=== Section Start ===
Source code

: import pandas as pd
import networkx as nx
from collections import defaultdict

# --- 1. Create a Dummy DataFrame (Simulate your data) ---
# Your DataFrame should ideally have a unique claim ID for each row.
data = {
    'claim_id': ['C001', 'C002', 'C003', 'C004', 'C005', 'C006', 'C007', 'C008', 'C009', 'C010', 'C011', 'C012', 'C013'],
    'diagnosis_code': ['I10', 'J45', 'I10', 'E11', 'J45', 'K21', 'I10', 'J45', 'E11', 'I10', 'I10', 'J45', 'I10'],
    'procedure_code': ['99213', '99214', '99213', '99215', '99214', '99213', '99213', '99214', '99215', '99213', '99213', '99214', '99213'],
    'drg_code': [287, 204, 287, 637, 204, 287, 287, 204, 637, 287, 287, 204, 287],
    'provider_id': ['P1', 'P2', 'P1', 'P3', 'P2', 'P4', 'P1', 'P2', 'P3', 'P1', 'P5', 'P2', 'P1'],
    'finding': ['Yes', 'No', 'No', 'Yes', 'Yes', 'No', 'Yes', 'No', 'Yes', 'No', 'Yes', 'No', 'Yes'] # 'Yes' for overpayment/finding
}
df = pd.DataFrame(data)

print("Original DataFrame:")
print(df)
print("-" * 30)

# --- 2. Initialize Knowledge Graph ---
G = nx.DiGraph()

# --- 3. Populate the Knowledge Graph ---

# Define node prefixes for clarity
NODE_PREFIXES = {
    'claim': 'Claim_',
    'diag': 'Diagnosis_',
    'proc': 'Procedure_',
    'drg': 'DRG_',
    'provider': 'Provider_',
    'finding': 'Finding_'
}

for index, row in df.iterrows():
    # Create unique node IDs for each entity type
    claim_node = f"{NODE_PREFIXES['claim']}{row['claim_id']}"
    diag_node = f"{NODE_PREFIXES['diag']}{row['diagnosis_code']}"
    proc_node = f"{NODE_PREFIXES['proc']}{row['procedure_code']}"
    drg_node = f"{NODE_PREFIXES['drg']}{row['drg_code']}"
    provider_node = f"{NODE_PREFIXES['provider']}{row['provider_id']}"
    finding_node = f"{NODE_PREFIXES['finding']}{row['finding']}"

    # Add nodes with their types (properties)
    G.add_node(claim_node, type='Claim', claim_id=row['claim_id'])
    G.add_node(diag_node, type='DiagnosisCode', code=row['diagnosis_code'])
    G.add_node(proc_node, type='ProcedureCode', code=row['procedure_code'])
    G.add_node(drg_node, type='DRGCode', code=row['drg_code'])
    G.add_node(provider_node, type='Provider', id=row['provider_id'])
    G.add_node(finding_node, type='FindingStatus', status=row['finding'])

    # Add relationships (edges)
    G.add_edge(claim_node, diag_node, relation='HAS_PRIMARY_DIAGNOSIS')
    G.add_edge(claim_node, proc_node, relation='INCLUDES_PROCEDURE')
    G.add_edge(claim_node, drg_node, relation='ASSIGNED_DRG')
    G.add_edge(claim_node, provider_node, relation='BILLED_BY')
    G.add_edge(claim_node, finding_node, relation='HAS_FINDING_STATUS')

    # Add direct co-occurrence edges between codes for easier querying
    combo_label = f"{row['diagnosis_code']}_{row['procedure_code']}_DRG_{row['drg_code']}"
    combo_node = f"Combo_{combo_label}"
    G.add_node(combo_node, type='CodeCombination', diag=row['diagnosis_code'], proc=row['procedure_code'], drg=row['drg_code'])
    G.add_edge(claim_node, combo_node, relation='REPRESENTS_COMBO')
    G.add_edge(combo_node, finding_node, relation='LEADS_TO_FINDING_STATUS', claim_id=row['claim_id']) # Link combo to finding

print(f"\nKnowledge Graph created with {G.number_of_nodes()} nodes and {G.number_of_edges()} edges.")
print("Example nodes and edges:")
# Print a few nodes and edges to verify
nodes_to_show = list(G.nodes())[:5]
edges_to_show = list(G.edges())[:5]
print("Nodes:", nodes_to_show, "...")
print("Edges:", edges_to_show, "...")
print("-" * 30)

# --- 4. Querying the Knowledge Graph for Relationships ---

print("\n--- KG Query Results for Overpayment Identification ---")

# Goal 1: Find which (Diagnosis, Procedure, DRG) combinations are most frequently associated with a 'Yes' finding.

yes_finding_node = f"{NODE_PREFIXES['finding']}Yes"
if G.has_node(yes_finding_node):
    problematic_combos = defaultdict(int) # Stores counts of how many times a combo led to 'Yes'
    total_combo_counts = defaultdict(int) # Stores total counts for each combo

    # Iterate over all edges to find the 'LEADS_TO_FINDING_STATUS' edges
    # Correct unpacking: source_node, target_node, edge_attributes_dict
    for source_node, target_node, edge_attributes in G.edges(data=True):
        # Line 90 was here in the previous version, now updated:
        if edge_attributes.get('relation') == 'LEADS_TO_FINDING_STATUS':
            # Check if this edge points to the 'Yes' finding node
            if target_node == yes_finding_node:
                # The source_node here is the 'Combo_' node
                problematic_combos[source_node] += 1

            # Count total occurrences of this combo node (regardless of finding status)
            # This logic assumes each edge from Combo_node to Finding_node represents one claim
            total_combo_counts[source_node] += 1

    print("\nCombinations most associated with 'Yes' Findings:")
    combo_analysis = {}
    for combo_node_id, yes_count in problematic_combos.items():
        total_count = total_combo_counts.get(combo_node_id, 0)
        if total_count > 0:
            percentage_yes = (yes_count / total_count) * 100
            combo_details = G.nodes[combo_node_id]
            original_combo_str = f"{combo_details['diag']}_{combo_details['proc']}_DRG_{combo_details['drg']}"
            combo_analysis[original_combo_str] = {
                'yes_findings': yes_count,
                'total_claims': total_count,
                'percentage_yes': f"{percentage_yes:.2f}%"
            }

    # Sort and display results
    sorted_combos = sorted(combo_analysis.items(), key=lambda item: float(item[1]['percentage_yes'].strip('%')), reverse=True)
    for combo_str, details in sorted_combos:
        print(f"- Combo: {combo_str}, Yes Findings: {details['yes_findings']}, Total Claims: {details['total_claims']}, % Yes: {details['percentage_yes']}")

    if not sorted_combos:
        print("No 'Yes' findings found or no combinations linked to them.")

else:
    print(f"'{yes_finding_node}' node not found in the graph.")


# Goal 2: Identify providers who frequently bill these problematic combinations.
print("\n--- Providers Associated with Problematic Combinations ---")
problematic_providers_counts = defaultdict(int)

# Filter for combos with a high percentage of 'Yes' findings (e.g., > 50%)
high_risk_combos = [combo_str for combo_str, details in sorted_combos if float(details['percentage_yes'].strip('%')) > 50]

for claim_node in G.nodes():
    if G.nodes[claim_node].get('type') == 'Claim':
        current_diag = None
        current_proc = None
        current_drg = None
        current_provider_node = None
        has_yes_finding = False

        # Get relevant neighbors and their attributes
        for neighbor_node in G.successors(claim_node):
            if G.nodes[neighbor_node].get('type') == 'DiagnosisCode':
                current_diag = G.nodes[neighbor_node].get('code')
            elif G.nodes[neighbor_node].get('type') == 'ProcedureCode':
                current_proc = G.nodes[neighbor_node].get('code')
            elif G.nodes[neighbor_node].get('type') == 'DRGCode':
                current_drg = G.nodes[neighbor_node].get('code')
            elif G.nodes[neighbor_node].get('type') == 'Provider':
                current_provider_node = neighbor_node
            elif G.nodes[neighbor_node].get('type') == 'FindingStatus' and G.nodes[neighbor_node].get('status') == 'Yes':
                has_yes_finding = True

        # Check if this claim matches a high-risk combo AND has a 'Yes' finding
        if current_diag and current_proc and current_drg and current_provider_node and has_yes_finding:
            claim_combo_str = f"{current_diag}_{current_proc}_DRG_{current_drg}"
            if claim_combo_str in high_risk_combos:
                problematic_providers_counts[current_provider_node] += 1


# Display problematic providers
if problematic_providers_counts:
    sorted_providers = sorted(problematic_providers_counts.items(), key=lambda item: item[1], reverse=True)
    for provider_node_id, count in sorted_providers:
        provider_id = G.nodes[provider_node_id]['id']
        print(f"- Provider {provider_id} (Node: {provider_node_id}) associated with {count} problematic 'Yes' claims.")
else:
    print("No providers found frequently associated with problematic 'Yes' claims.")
=== Section End ===
Work to be completed -
Tally the lines in the listing that hold "import" and report the number alone.

Exercise result -
3